Should Startups Launch An ICO To Raise Money
ICO is not a new word now. Every company who wants to enter the world of crypto is starting with ICOs. Have you read about Token Sale on twitter recently? I have and when you search a hashtag #TokenSale you get plenty of feeds who are launching their ICO and asking the community to join the token sale. For people who don’t know what it is:
Initial coin offerings (ICOs) are a new type of funding that has brought billions of dollars into the blockchain ecosystem, enabling difficult conventional funding vehicles like venture capital investments or business angel. Nevertheless, little is known about entrepreneurs’ motivations for utilizing this new form of financing. This article examines the economic and behavioral factors that drive startups to use ICOs to fund their startup operations.
Yes for startups ICOs have tremendous growth but there are challenges as well
There has been a significant rise and popularity for ICOs especially in the blockchain and cryptocurrency industry. It’s a fact that there are advantages in this model containing fewer regulations and rapid funding which may really act like a double-edge sword. Whereas if we talk about conventional models, the startups used to initially create a company, generate profits and then can take the road of funding form investors. But ICOs offer a shortcut and save time.
The rise of ICOs alone is more than enough to turn heads. As of January 2021, 5728 ICO projects have attracted more than $27 billion which means that startups are considering ICOs seriously and moving forward towards it. Nevertheless, these advantages are not enough to persuade numerous partners and investors.
Anything can happen in an open, unrestricted system, and when interacting with millions of dollars, “anything” isn’t precisely what you would want to hear. Indeed, the uncertainty of utility tokens, which results in differing rights, is one of the initial concerns for investors. There are also substantial risks, such as taxable proceeds.
What are the advantages of an ICO?
An initial coin offering (ICO) may appear to be the big opportunity to get a project above the ground for a startup. This could have seemed to be a simple, fast way to gain access to funding with limited competition. For instance, creating a token on top of the blockchain-based platform Ethereum may require less than 200 lines of code.
In a perfect situation, ICOs also produce buyer competition for the token — alike to crowdfunding, they give businessmen a concept of what consumers are prepared to pay for their service. This significant market understanding revealed by Catalini and Gans’ research is beneficial because it could boost entrepreneurial returns over and above what traditional equity financing can accomplish.
By distributing a token with no initial value, market strength can drive the hike prices if people are positive in a particular team’s capability to effectively build the platform they’ve promised to build.
Tokens can also assist startups in attracting new buyers and in encouraging application developers to create on top of a new platform.

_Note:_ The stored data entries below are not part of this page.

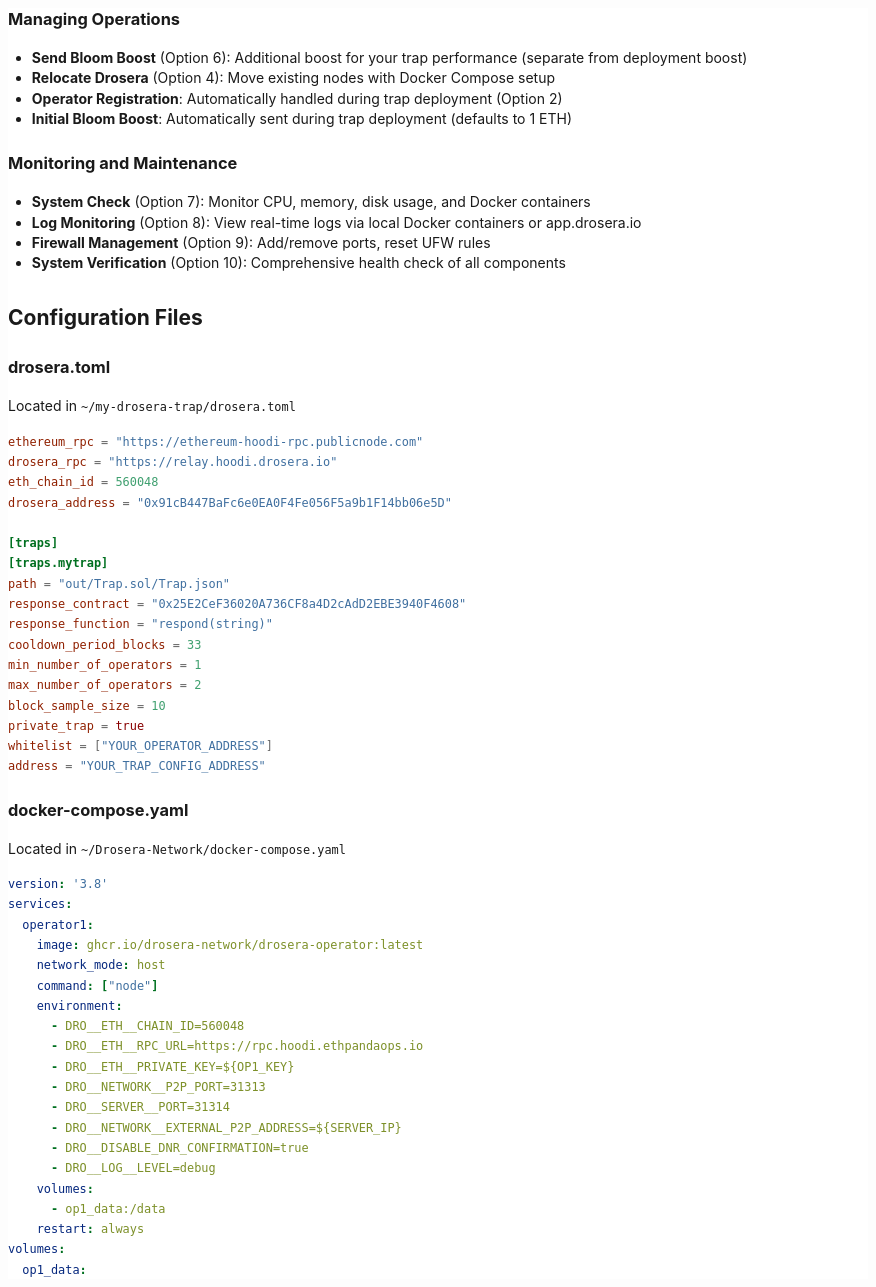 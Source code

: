 ### Managing Operations
- **Send Bloom Boost** (Option 6): Additional boost for your trap performance (separate from deployment boost)
- **Relocate Drosera** (Option 4): Move existing nodes with Docker Compose setup
- **Operator Registration**: Automatically handled during trap deployment (Option 2)
- **Initial Bloom Boost**: Automatically sent during trap deployment (defaults to 1 ETH)

### Monitoring and Maintenance
- **System Check** (Option 7): Monitor CPU, memory, disk usage, and Docker containers
- **Log Monitoring** (Option 8): View real-time logs via local Docker containers or app.drosera.io
- **Firewall Management** (Option 9): Add/remove ports, reset UFW rules
- **System Verification** (Option 10): Comprehensive health check of all components

## Configuration Files

### drosera.toml
Located in `~/my-drosera-trap/drosera.toml`
```toml
ethereum_rpc = "https://ethereum-hoodi-rpc.publicnode.com"
drosera_rpc = "https://relay.hoodi.drosera.io"
eth_chain_id = 560048
drosera_address = "0x91cB447BaFc6e0EA0F4Fe056F5a9b1F14bb06e5D"

[traps]
[traps.mytrap]
path = "out/Trap.sol/Trap.json"
response_contract = "0x25E2CeF36020A736CF8a4D2cAdD2EBE3940F4608"
response_function = "respond(string)"
cooldown_period_blocks = 33
min_number_of_operators = 1
max_number_of_operators = 2
block_sample_size = 10
private_trap = true
whitelist = ["YOUR_OPERATOR_ADDRESS"]
address = "YOUR_TRAP_CONFIG_ADDRESS"
```

### docker-compose.yaml
Located in `~/Drosera-Network/docker-compose.yaml`
```yaml
version: '3.8'
services:
  operator1:
    image: ghcr.io/drosera-network/drosera-operator:latest
    network_mode: host
    command: ["node"]
    environment:
      - DRO__ETH__CHAIN_ID=560048
      - DRO__ETH__RPC_URL=https://rpc.hoodi.ethpandaops.io
      - DRO__ETH__PRIVATE_KEY=${OP1_KEY}
      - DRO__NETWORK__P2P_PORT=31313
      - DRO__SERVER__PORT=31314
      - DRO__NETWORK__EXTERNAL_P2P_ADDRESS=${SERVER_IP}
      - DRO__DISABLE_DNR_CONFIRMATION=true
      - DRO__LOG__LEVEL=debug
    volumes:
      - op1_data:/data
    restart: always
volumes:
  op1_data:
```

With the successful Token Sale Manager platform my mind just came up with a few names like coinlist, Tokensoft, Indiegogo, ICO Engine and LCX. Recently I got impressed with the NFT-Maker concept of building a NFT ecosystem on Cardano. Isn’t that amazing? They skipped the ethereum and chose Cardano over it. A new platform with new blockchain. When I deep dived into the details, I came across the fact that they are conducting a token sale of their first ever token $NMKR and they choose LCX tokens ale manager for that. When asked by the community why LCX they simply replied that it’s easy to find a platform that offers the similar service but it’s hard to find one that is regulated and is licensed. With all the advantages attached to ICOs companies be it startup prefers to opt for regulated token sale manager.
While we have gone through the advantages of ICOs, let’s have a look at the disadvantages as well. Because no strategy, no technology is perfect.
There can be a situation when at some point of time the regulators will begin to chase you but if you go with a regulated token sale manager like LCX then this situation can be handled. Going further, you raise so much funds in the volatile market that there is always a risk of losing. Plus the ICOs investors are less patient and if there is a communication gap then things may turn out to be bad.
The community can put a lot of pressure on you to make progress. After all, you just took a million dollars out of their wallets.
I believe that start ups must try ICOs but they must choose a regulated and licensed token sale manager for conducting their token sale.